I know what you’re thinking, boring choice right? WRONG! In your journey of fighting whatever threat is bringing the apocalypse and, more likely, running away from threats, you’re going to pick up minor cuts, scrapes and bruises. Now while these seem pretty minor, wait until one of those cuts gets infected. Next thing you know you’re losing a leg to gangrene and if you think it was tough running away before that, you’ve got another thing coming. Proper wound care is vital. Moreover horror movie characters often have some health affliction that slows them down or makes them loud and, therefore, an easier target. So make sure you have an asthma pump, antihistamines, snake antivenom and insulin handy. Yes, you might not have asthma or allergies or even diabetes but, trust me, once you’re thrown into a horror movie, you’ll develop one of these terrible clichés.

  1. Rechargeable Flashlight


As you traverse the dangers of the new-found hell you used to call your old neighbourhood, you’ll have to spend plenty of time creeping through darkened parking structures, abandoned homes and derelict buildings.

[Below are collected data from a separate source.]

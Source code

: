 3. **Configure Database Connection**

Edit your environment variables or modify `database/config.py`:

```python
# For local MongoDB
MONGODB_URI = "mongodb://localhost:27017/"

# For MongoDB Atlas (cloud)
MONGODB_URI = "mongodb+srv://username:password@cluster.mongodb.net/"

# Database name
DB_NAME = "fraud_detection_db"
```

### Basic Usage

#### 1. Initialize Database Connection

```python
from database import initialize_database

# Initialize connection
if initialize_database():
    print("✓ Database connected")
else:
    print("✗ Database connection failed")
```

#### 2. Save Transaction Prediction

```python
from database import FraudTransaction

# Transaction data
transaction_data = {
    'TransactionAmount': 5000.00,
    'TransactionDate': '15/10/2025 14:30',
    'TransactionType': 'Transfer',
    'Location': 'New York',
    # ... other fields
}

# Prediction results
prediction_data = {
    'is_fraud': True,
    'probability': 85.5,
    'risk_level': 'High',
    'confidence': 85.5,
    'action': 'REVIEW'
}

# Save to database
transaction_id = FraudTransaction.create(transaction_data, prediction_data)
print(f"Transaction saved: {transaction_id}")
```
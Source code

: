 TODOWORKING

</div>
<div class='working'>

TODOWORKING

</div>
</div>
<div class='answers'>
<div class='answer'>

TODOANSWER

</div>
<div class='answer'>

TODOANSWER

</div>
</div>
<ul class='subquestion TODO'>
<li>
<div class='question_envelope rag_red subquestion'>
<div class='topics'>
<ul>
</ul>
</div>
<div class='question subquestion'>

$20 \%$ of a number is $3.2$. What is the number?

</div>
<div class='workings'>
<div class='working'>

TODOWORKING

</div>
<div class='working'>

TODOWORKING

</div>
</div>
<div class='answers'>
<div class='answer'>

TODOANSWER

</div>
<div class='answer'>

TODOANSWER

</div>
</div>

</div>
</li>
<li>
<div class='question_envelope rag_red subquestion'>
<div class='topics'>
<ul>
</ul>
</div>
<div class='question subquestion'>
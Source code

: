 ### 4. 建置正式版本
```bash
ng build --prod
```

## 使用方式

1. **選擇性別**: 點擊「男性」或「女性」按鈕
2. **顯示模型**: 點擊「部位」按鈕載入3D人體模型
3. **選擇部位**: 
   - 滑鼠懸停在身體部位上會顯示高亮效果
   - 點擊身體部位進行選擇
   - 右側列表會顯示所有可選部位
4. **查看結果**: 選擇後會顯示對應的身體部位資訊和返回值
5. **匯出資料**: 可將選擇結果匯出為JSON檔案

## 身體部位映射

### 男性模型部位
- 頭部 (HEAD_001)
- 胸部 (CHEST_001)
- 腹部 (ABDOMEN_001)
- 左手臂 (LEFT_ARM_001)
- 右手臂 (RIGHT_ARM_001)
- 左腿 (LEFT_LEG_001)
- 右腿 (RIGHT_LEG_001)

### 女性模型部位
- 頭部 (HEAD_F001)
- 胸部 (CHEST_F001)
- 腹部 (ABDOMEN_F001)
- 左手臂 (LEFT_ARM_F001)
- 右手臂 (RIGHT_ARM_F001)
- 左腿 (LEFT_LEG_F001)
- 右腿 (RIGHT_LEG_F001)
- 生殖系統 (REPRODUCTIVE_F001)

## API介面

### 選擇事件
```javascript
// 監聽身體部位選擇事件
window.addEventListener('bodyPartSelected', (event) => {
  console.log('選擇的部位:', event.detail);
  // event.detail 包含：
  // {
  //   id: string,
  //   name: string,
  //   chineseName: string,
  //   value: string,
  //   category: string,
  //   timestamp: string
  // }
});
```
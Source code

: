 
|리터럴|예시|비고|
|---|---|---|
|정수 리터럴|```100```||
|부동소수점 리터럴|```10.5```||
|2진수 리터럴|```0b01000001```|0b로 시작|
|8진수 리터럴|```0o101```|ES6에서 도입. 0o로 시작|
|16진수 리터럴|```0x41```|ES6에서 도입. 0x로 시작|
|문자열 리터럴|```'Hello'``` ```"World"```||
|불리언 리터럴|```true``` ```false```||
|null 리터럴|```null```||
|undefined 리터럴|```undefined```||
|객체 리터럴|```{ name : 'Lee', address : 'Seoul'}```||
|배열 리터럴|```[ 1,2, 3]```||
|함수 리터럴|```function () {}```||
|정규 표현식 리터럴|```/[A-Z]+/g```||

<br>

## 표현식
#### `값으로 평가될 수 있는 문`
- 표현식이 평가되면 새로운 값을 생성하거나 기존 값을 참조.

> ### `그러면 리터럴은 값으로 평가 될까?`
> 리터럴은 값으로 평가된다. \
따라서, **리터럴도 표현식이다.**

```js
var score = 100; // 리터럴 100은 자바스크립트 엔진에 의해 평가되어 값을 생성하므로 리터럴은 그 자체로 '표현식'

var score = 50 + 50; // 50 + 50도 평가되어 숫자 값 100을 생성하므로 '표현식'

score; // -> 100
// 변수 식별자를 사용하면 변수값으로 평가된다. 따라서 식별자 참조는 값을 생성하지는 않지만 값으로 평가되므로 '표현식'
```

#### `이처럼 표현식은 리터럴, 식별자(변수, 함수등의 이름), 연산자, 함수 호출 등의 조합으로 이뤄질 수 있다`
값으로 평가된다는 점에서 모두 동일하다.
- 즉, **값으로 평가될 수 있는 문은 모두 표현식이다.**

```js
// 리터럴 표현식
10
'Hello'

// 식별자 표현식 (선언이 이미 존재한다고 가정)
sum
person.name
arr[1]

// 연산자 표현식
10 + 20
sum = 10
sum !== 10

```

You’re going to need a source of light and regular AA batteries aren’t going to last long enough to ensure survival. Make sure you get yourself one of those wind-up torches or a flashlight that can recharge using solar power (assuming the apocalypse isn’t caused by some demon that blocks out the sun)

  1. Flint


Did you ever watch Survivor? I used to be a huge fan and one of the basic principles they spouted out every season was that, “fire is life” and they could not be more right. Plenty of the creatures that go bump in the night are afraid of fire – it’s even Freddy Kruger’s weakness. I’m a fan of tools that serve multiple purposes and fire is one of the most versatile. It can keep you warm, keep you safe, purify your water, cook your food, provides light if you lose your flashlight and, if you make a campfire, provides an ideal setting for you to brood over the decline of society and how you’ve lost everything and everyone you ever loved.

  1. Portable Water Purification Kit


Are you ready to drink your own urine? Well chances are you better be. This is probably the most important item in my crate. You can survive a while without food, without weapons, even without fire but without water, your body will literally shut down. You’re going to need to stay hydrated but good quality water sources aren’t guaranteed. You may find water but it may be contaminated (with whatever toxin caused mankind to become feral creatures of the night) or just plain old diseases like cholera. You do not want to be fighting a supernatural apocalypse while fighting a supernatural urge to go to the bathroom, trust me on this one.

So that’s a list of things I’d put in my survival crate. I’ve been rather conservative because I plan to be a scavenger who avoids trouble and forages for supplier; but perhaps you want to be a hero who takes the enemy on head-on. Would you take more weapons? More food? Comment below with your choices and try to limit it to things that would fit into a crate. Ideally I’d take a tank but that would ruin the fun of trying to survive and can you imagine how much I’d have to pay on shipping?

3 thoughts on “How to survive the horror season

  1. Wow! Outstanding post!!! Definitely geared towards a zombie apocalypse, though. If you’re stuck in a slasher movie, you’re only allowed to bring alcohol and weed. It’s a law.


  2. Love this! If I were stuck in a horror film with you I’d feel safe knowing you had your head screwed on. I, however, would be the one who would go into the basement and be killed in the dark corner for my corpse to reappear 3 scenes later tied to a tree. Great post!